The all-important non-farm payrolls ("NFP") weakened as we expected on Friday. NFP came in at 156,000 versus our expectation of 160,000 but below the Street's 170,000. There is an important downtrend taking place in the jobs reports that is being ignored by the Street. We don't think coming trade or tax policies are going to help soon enough. Ultimately a jobs slowdown is a key economic ingredient that can hit markets (NYSEARCA:SPY).
NFP Slowing And Missed Estimates
Source: Trading Economics with Elazar Advisors, LLC Highlights
You can see the downtrend in NFP.
We drew two arrows. The first arrow shows the first rate hike in a decade and the second arrow shows the second rate hike in a decade.
What's worrisome is the first rate hike helped NFP spill lower. The second rate hike can cause the same trend. The problem with that is this time we are starting from a much lower base. A drop from this level would be a more meaningful market event.
So far this went unnoticed but a continuation of the jobs trend is a market risk.
Can Trade Save Us?
The coming trade war January 20th is a market risk.
The purpose of a trade war is to bring back manufacturing jobs.
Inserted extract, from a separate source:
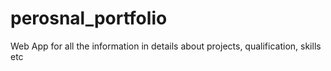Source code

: # perosnal_portfolio
Web App for all the information in details about projects, qualification, skills etc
The issue with this strategy is that manufacturing jobs are far from the economic driver.
If we look at manufacturing jobs in isolation it looks like a big drop since 2001. President-elect Donald Trump's trade czar Peter Navarro says that manufacturing started to drop since China joined the WTO in 2001.
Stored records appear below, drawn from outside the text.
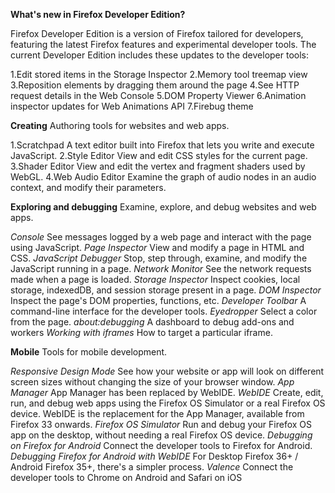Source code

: **What's new in Firefox Developer Edition?**

Firefox Developer Edition is a version of Firefox tailored for developers, featuring the latest Firefox features and experimental developer tools. The current Developer Edition includes these updates to the developer tools:

1.Edit stored items in the Storage Inspector
2.Memory tool treemap view
3.Reposition elements by dragging them around the page
4.See HTTP request details in the Web Console
5.DOM Property Viewer
6.Animation inspector updates for Web Animations API
7.Firebug theme

**Creating**
Authoring tools for websites and web apps.

1.Scratchpad
A text editor built into Firefox that lets you write and execute JavaScript.
2.Style Editor
View and edit CSS styles for the current page.
3.Shader Editor
View and edit the vertex and fragment shaders used by WebGL.
4.Web Audio Editor
Examine the graph of audio nodes in an audio context, and modify their parameters.


**Exploring and debugging**
Examine, explore, and debug websites and web apps.

*Console*
See messages logged by a web page and interact with the page using JavaScript.
*Page Inspector*
View and modify a page in HTML and CSS.
*JavaScript Debugger*
Stop, step through, examine, and modify the JavaScript running in a page.
*Network Monitor*
See the network requests made when a page is loaded.
*Storage Inspector*
Inspect cookies, local storage, indexedDB, and session storage present in a page.
*DOM Inspector*
Inspect the page's DOM properties, functions, etc.
*Developer Toolbar*
A command-line interface for the developer tools.
*Eyedropper*
Select a color from the page.
*about:debugging*
A dashboard to debug add-ons and workers
*Working with iframes*
How to target a particular iframe.

**Mobile**
Tools for mobile development.

*Responsive Design Mode*
See how your website or app will look on different screen sizes without changing the size of your browser window.
*App Manager*
App Manager has been replaced by WebIDE.
*WebIDE*
Create, edit, run, and debug web apps using the Firefox OS Simulator or a real Firefox OS device. WebIDE is the replacement for the App Manager, available from Firefox 33 onwards.
*Firefox OS Simulator*
Run and debug your Firefox OS app on the desktop, without needing a real Firefox OS device.
*Debugging on Firefox for Android*
Connect the developer tools to Firefox for Android.
*Debugging Firefox for Android with WebIDE*
For Desktop Firefox 36+ / Android Firefox 35+, there's a simpler process.
*Valence*
Connect the developer tools to Chrome on Android and Safari on iOS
Source: St Louis Federal Reserve
It definitely looks like manufacturing jobs fell off meaningfully since 2001 as PE Trump's team says.
But looking at it from a broader perspective there are other factors at play.
Source: St Louis Fed
Manufacturing jobs (in blue) already well underperformed the overall jobs market since 1945. Every time there was a recession (grey bars) manufacturing underperformed further.
Ultimately the jobs market hasn't stalled much but manufacturing jobs have. We can't blame China since 1945. Manufacturing clearly lost share of the economic growth.
The main reason for the manufacturing slowdown could just as well be attributed to the shift to technology jobs since 1980.
Source: St Louis Fed
Above you see technology jobs (Professional and Business Services category) taking over lost manufacturing jobs. These jobs are likely higher paying and a response to an advancing economy.
A trade war to win back an industry that has been losing share for half a decade will likely not be the expected panacea.
It may at some point win back jobs but this isn't the key to the economy.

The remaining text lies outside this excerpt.